• **WHAT THE EXERCISE ASKS**
Please produce a character-exact copy of the listing that follows, omitting all images.

━━━━

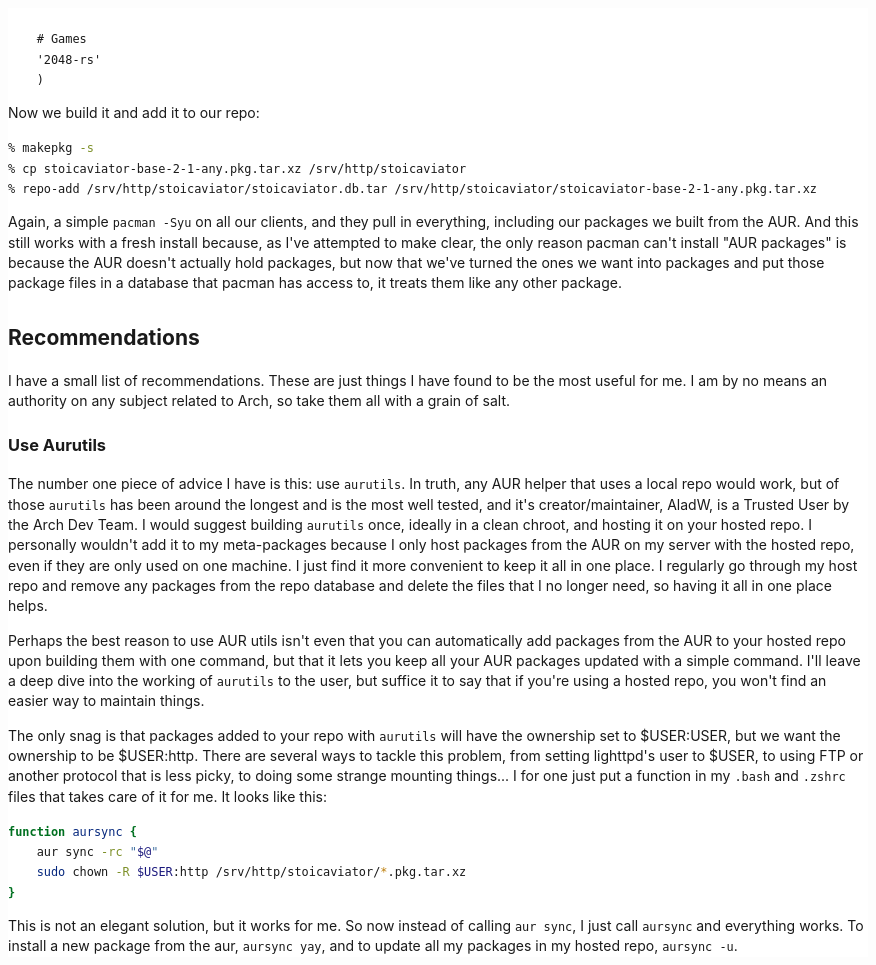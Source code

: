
 ```
    
    # Games
    '2048-rs'
    )
```
Now we build it and add it to our repo:
```bash
% makepkg -s
% cp stoicaviator-base-2-1-any.pkg.tar.xz /srv/http/stoicaviator
% repo-add /srv/http/stoicaviator/stoicaviator.db.tar /srv/http/stoicaviator/stoicaviator-base-2-1-any.pkg.tar.xz
```
Again, a simple `pacman -Syu` on all our clients, and they pull in everything, including our packages we built from the AUR. And this still works with a fresh install because, as I've attempted to make clear, the only reason pacman can't install "AUR packages" is because the AUR doesn't actually hold packages, but now that we've turned the ones we want into packages and put those package files in a database that pacman has access to, it treats them like any other package.


## Recommendations
I have a small list of recommendations. These are just things I have found to be the most useful for me. I am by no means an authority on any subject related to Arch, so take them all with a grain of salt.

### Use Aurutils
The number one piece of advice I have is this: use `aurutils`. In truth, any AUR helper that uses a local repo would work, but of those `aurutils` has been around the longest and is the most well tested, and it's creator/maintainer, AladW, is a Trusted User by the Arch Dev Team. I would suggest building `aurutils` once, ideally in a clean chroot, and hosting it on your hosted repo. I personally wouldn't add it to my meta-packages because I only host packages from the AUR on my server with the hosted repo, even if they are only used on one machine. I just find it more convenient to keep it all in one place. I regularly go through my host repo and remove any packages from the repo database and delete the files that I no longer need, so having it all in one place helps.

Perhaps the best reason to use AUR utils isn't even that you can automatically add packages from the AUR to your hosted repo upon building them with one command, but that it lets you keep all your AUR packages updated with a simple command. I'll leave a deep dive into the working of `aurutils` to the user, but suffice it to say that if you're using a hosted repo, you won't find an easier way to maintain things.

The only snag is that packages added to your repo with `aurutils` will have the ownership set to $USER:USER, but we want the ownership to be $USER:http. There are several ways to tackle this problem, from setting lighttpd's user to $USER, to using FTP or another protocol that is less picky, to doing some strange mounting things... I for one just put a function in my `.bash` and `.zshrc` files that takes care of it for me. It looks like this:
```bash
function aursync {
    aur sync -rc "$@"
    sudo chown -R $USER:http /srv/http/stoicaviator/*.pkg.tar.xz
}
```
This is not an elegant solution, but it works for me. So now instead of calling `aur sync`, I just call `aursync` and everything works. To install a new package from the aur, `aursync yay`, and to update all my packages in my hosted repo, `aursync -u`.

━━━━

• **SOLUTION TO THIS PROBLEM**
Source code

:
 ```
    
    # Games
    '2048-rs'
    )
```
Now we build it and add it to our repo:
```bash
% makepkg -s
% cp stoicaviator-base-2-1-any.pkg.tar.xz /srv/http/stoicaviator
% repo-add /srv/http/stoicaviator/stoicaviator.db.tar /srv/http/stoicaviator/stoicaviator-base-2-1-any.pkg.tar.xz
```
Again, a simple `pacman -Syu` on all our clients, and they pull in everything, including our packages we built from the AUR. And this still works with a fresh install because, as I've attempted to make clear, the only reason pacman can't install "AUR packages" is because the AUR doesn't actually hold packages, but now that we've turned the ones we want into packages and put those package files in a database that pacman has access to, it treats them like any other package.


## Recommendations
I have a small list of recommendations. These are just things I have found to be the most useful for me. I am by no means an authority on any subject related to Arch, so take them all with a grain of salt.

### Use Aurutils
The number one piece of advice I have is this: use `aurutils`. In truth, any AUR helper that uses a local repo would work, but of those `aurutils` has been around the longest and is the most well tested, and it's creator/maintainer, AladW, is a Trusted User by the Arch Dev Team. I would suggest building `aurutils` once, ideally in a clean chroot, and hosting it on your hosted repo. I personally wouldn't add it to my meta-packages because I only host packages from the AUR on my server with the hosted repo, even if they are only used on one machine. I just find it more convenient to keep it all in one place. I regularly go through my host repo and remove any packages from the repo database and delete the files that I no longer need, so having it all in one place helps.

Perhaps the best reason to use AUR utils isn't even that you can automatically add packages from the AUR to your hosted repo upon building them with one command, but that it lets you keep all your AUR packages updated with a simple command. I'll leave a deep dive into the working of `aurutils` to the user, but suffice it to say that if you're using a hosted repo, you won't find an easier way to maintain things.

The only snag is that packages added to your repo with `aurutils` will have the ownership set to $USER:USER, but we want the ownership to be $USER:http. There are several ways to tackle this problem, from setting lighttpd's user to $USER, to using FTP or another protocol that is less picky, to doing some strange mounting things... I for one just put a function in my `.bash` and `.zshrc` files that takes care of it for me. It looks like this:
```bash
function aursync {
    aur sync -rc "$@"
    sudo chown -R $USER:http /srv/http/stoicaviator/*.pkg.tar.xz
}
```
This is not an elegant solution, but it works for me. So now instead of calling `aur sync`, I just call `aursync` and everything works. To install a new package from the aur, `aursync yay`, and to update all my packages in my hosted repo, `aursync -u`.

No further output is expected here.